→ Assignment
Read the data below. Every line holding the string "senza" must be copied.

Information shown: Begin

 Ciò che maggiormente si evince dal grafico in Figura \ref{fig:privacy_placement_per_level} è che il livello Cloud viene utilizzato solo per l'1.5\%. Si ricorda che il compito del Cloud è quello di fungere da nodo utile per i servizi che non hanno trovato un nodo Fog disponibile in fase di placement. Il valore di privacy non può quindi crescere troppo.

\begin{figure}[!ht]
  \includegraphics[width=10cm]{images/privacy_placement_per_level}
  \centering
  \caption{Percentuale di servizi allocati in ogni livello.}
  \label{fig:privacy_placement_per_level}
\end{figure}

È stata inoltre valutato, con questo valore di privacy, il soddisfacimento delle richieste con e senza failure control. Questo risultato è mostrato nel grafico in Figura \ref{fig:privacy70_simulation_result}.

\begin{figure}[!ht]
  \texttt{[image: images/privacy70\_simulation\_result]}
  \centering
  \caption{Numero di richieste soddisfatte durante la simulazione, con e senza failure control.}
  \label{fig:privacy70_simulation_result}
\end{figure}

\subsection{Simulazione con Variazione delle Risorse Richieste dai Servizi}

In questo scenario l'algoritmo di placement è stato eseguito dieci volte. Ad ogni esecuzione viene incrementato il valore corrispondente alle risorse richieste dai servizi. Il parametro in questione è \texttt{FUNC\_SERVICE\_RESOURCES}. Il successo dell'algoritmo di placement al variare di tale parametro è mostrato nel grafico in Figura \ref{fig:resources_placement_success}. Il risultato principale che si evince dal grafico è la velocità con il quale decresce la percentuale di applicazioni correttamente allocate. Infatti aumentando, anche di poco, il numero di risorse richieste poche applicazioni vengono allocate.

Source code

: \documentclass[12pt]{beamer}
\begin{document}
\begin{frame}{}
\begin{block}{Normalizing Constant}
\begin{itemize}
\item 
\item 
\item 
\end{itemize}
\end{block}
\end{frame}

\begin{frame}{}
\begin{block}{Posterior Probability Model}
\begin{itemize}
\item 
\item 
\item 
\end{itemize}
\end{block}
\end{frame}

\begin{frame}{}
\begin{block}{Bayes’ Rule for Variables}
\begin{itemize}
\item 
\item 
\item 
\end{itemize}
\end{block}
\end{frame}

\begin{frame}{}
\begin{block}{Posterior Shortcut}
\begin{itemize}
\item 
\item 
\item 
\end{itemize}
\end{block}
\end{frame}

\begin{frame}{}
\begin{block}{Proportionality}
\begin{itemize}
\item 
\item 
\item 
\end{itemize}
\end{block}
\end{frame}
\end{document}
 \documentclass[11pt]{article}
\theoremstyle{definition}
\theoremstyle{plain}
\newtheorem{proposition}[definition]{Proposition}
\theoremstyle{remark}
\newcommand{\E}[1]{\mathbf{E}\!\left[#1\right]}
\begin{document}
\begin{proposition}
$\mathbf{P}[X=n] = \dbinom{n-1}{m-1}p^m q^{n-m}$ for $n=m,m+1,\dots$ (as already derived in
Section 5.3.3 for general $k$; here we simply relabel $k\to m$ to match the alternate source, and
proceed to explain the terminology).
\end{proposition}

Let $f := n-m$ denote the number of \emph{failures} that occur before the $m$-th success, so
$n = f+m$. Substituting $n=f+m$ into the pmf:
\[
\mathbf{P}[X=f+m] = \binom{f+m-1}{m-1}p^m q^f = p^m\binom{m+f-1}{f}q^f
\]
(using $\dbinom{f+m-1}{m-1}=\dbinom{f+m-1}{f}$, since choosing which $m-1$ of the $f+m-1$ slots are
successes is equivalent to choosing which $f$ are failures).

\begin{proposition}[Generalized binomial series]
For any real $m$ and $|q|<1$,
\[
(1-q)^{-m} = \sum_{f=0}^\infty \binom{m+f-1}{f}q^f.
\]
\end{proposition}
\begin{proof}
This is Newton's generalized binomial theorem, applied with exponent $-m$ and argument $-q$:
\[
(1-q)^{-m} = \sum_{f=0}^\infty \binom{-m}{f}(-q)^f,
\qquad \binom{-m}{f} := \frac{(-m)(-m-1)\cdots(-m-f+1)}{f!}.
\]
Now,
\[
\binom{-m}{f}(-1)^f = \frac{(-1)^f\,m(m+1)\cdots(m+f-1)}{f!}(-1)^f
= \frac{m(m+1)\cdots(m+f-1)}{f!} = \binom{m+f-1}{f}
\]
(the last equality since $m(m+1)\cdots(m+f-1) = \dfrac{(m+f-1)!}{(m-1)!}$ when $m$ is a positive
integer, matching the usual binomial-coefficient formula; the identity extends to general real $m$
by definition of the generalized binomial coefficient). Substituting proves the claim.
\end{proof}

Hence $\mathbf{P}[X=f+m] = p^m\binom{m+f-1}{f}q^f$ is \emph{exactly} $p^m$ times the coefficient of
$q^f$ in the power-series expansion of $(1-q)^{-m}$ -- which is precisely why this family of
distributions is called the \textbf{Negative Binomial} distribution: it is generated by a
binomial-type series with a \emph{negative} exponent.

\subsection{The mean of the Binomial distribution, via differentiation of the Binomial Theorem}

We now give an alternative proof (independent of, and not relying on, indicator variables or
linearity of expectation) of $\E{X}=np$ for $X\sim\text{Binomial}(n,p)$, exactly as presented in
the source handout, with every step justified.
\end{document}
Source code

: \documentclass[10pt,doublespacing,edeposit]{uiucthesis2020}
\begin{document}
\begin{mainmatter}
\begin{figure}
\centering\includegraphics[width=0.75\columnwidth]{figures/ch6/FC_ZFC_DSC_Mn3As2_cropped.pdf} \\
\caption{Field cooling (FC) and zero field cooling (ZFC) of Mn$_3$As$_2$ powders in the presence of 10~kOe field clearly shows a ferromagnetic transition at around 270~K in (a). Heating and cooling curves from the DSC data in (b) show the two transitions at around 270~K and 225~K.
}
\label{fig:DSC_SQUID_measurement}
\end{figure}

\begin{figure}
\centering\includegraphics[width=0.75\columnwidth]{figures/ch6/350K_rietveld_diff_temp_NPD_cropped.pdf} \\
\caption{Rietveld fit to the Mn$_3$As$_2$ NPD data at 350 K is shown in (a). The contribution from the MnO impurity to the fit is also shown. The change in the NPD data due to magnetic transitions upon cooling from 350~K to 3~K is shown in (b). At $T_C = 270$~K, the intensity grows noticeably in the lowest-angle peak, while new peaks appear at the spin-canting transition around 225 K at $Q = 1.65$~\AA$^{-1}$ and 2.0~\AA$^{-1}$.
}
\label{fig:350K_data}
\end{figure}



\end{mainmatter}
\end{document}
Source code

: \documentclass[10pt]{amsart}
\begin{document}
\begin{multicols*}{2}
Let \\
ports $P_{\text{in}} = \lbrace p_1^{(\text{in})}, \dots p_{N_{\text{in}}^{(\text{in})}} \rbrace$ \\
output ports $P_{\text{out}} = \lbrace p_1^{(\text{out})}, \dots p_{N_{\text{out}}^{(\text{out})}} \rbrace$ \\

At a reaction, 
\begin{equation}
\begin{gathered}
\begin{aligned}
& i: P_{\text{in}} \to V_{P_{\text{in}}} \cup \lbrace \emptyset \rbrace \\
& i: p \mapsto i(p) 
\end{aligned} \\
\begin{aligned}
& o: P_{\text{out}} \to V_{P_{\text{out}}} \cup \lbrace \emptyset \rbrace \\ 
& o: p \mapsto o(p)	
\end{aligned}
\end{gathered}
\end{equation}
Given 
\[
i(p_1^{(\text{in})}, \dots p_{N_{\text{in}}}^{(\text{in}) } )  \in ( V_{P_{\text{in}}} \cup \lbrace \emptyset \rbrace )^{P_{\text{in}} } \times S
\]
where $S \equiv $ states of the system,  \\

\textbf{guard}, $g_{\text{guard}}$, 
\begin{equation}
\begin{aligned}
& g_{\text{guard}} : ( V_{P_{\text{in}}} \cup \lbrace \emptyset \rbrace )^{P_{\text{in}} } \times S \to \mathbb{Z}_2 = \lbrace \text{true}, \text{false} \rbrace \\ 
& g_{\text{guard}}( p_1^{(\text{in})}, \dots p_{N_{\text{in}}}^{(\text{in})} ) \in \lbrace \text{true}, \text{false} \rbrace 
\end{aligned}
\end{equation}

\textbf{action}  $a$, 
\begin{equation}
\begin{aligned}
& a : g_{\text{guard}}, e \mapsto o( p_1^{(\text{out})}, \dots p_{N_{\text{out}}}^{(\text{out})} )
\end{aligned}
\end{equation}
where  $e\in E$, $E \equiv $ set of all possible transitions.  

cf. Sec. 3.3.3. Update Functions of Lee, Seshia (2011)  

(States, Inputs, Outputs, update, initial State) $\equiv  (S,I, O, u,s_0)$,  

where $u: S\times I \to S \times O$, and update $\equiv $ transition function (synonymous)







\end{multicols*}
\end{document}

Information shown: End

→ Answer to the exercise
È stata inoltre valutato, con questo valore di privacy, il soddisfacimento delle richieste con e senza failure control. Questo risultato è mostrato nel grafico in Figura \ref{fig:privacy70_simulation_result}.
  \caption{Numero di richieste soddisfatte durante la simulazione, con e senza failure control.}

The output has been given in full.